- [Records to process]:

○ ○ ○

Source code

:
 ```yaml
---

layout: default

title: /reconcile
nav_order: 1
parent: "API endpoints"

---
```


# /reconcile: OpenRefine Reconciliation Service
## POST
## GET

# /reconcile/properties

○ ○ ○

- [Exercise description]:
From the line that holds "# /reconcile: OpenRefine" down to the last line of the material, copy every line exactly and add nothing.

- [Answer to this exercise]:
# /reconcile: OpenRefine Reconciliation Service
## POST
## GET

# /reconcile/properties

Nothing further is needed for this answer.